Hunting people? That sent a sadistic shiver down Cali’s spine; “Yes, I suppose it is.”
I returned to William’s gym. Before I’d even gotten down the stairs he was on me, demanding to know what had happened; “How did it go?”
I smiled, “That Vincent fellow’s too trusting for his own good. All I had to do was walk up to him and ask to throw some fights. He bought it and didn’t ask too many questions.”
He frowned, “But what about my papers?”
“I’ll find the papers. But it wouldn’t do me much good to wander into Well’s Street and search every house. I need to know where they’re keeping them. So to that end I’m ‘assisting’ them with some money-making schemes until I can get him to spill it.”
William sat down on one of the benches and rubbed the sleep from his eyes, “Aye. I get it. Just don’t do anything too nasty for my sake. You look like you’ve been put through the wringer already.”
“I was. But I made some extra money for the effort, at least.”
He shook his head, “I can’t say I approve. You know how I feel about fixing fights.”
He’d annoyed me, “William – would you rather I take some spare change off people, or does being paraded down the main street so they can hang you for being a traitor sound better?”
His lips thinned out as he felt the tension build, “I didn’t mean it like that. There’s a world of difference between those outcomes. But what’s the point of protecting my honour when I send you out to do the very same thing?”
“That’s your problem William. You put too much weight into fighting.”
His voice cracked, “Fighting is my life!”
“Your life is everything William, not just the fucking fights!” I snapped back. “You have this nice house, the money to retire, and the time on your hands to indulge in your hobbies. If Adam leaks those fucking papers - you aren’t going to have any of that anymore!”

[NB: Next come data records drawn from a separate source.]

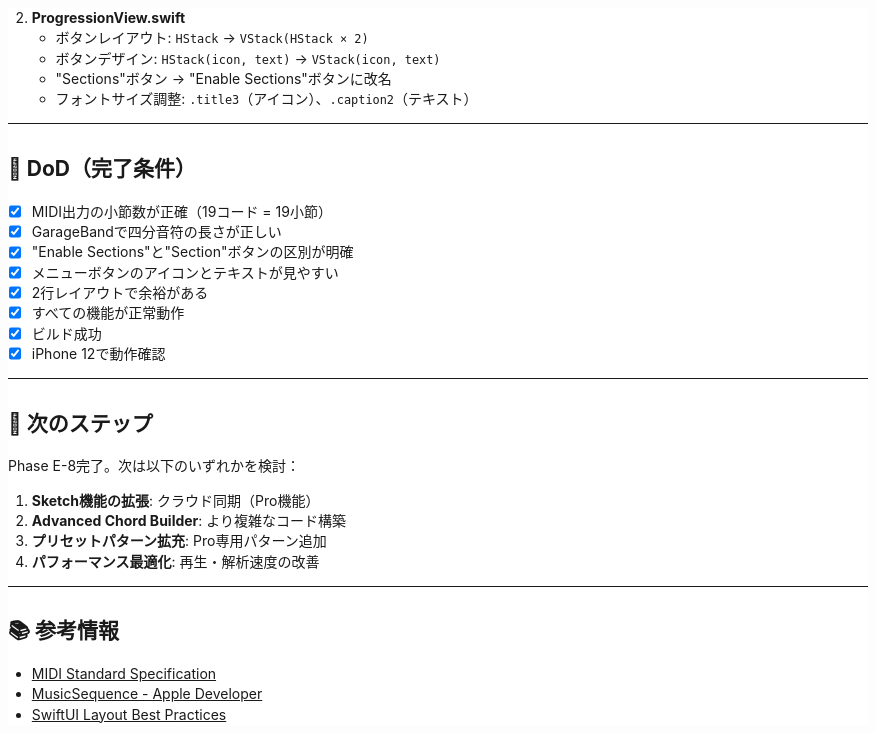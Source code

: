 2. **ProgressionView.swift**
   - ボタンレイアウト: `HStack` → `VStack(HStack × 2)`
   - ボタンデザイン: `HStack(icon, text)` → `VStack(icon, text)`
   - "Sections"ボタン → "Enable Sections"ボタンに改名
   - フォントサイズ調整: `.title3`（アイコン）、`.caption2`（テキスト）

---

## 🎯 DoD（完了条件）

- [x] MIDI出力の小節数が正確（19コード = 19小節）
- [x] GarageBandで四分音符の長さが正しい
- [x] "Enable Sections"と"Section"ボタンの区別が明確
- [x] メニューボタンのアイコンとテキストが見やすい
- [x] 2行レイアウトで余裕がある
- [x] すべての機能が正常動作
- [x] ビルド成功
- [x] iPhone 12で動作確認

---

## 🔄 次のステップ

Phase E-8完了。次は以下のいずれかを検討：

1. **Sketch機能の拡張**: クラウド同期（Pro機能）
2. **Advanced Chord Builder**: より複雑なコード構築
3. **プリセットパターン拡充**: Pro専用パターン追加
4. **パフォーマンス最適化**: 再生・解析速度の改善

---

## 📚 参考情報

- [MIDI Standard Specification](https://www.midi.org/specifications)
- [MusicSequence - Apple Developer](https://developer.apple.com/documentation/audiotoolbox/musicsequence)
- [SwiftUI Layout Best Practices](https://developer.apple.com/design/human-interface-guidelines/layout)


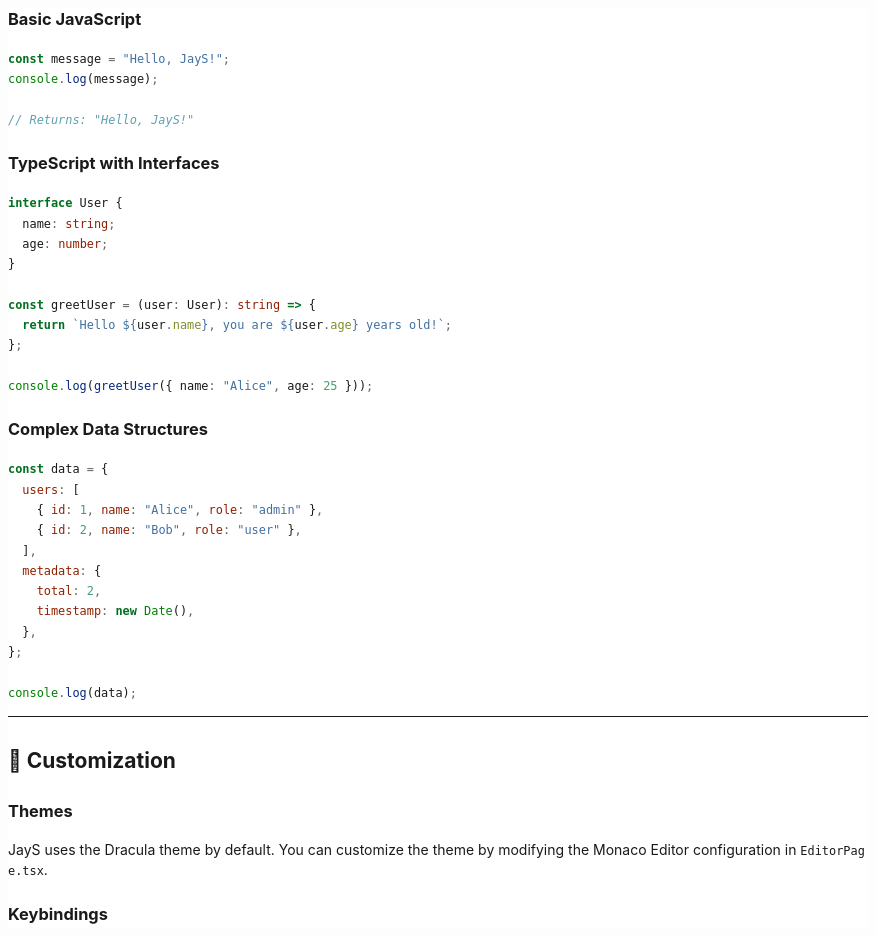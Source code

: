 ### Basic JavaScript

```javascript
const message = "Hello, JayS!";
console.log(message);

// Returns: "Hello, JayS!"
```

### TypeScript with Interfaces

```typescript
interface User {
  name: string;
  age: number;
}

const greetUser = (user: User): string => {
  return `Hello ${user.name}, you are ${user.age} years old!`;
};

console.log(greetUser({ name: "Alice", age: 25 }));
```

### Complex Data Structures

```javascript
const data = {
  users: [
    { id: 1, name: "Alice", role: "admin" },
    { id: 2, name: "Bob", role: "user" },
  ],
  metadata: {
    total: 2,
    timestamp: new Date(),
  },
};

console.log(data);
```

---

## 🎨 Customization

### Themes

JayS uses the Dracula theme by default. You can customize the theme by modifying the Monaco Editor configuration in `EditorPage.tsx`.

### Keybindings
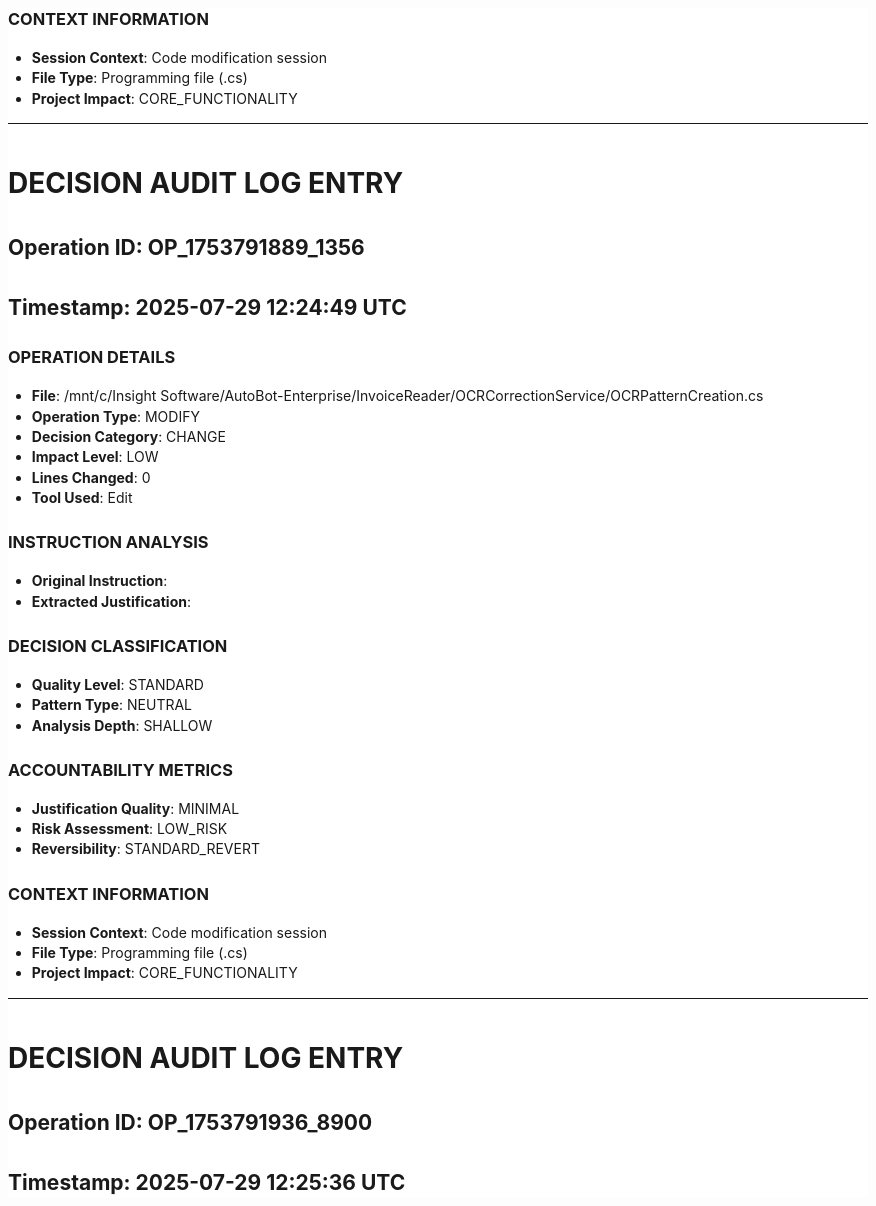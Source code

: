### CONTEXT INFORMATION
- **Session Context**: Code modification session
- **File Type**: Programming file (.cs)
- **Project Impact**: CORE_FUNCTIONALITY

---
# DECISION AUDIT LOG ENTRY
## Operation ID: OP_1753791889_1356
## Timestamp: 2025-07-29 12:24:49 UTC

### OPERATION DETAILS
- **File**: /mnt/c/Insight Software/AutoBot-Enterprise/InvoiceReader/OCRCorrectionService/OCRPatternCreation.cs
- **Operation Type**: MODIFY
- **Decision Category**: CHANGE
- **Impact Level**: LOW
- **Lines Changed**: 0
- **Tool Used**: Edit

### INSTRUCTION ANALYSIS
- **Original Instruction**: 
- **Extracted Justification**: 

### DECISION CLASSIFICATION
- **Quality Level**: STANDARD
- **Pattern Type**: NEUTRAL
- **Analysis Depth**: SHALLOW

### ACCOUNTABILITY METRICS
- **Justification Quality**: MINIMAL
- **Risk Assessment**: LOW_RISK
- **Reversibility**: STANDARD_REVERT

### CONTEXT INFORMATION
- **Session Context**: Code modification session
- **File Type**: Programming file (.cs)
- **Project Impact**: CORE_FUNCTIONALITY

---
# DECISION AUDIT LOG ENTRY
## Operation ID: OP_1753791936_8900
## Timestamp: 2025-07-29 12:25:36 UTC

William leaned back from me as if he was expecting a sucker punch. I wasn’t that angry, not yet. There was a moment of hesitation from William as he sussed out who he was speaking to. The rat who lived in the gutters, never knowing if he had the money to pay for food and shelter.
“…I’m sorry. That was rude,” he grumbled.
I took a deep breath and tried to calm myself. Getting angry at my client was bad. It never made things easier to lose my temper like this. I explained again, “Listen William. You paid me to get those papers and I’m going to get them. Rigging three fights seems like a small price to pay when everything you’ve worked for is on the line. I’m not gonna’ make a habit out of it.”
He held up his hand, “Just promise me that you won’t do anything too drastic. I don’t want to live with anything horrible on my conscience.”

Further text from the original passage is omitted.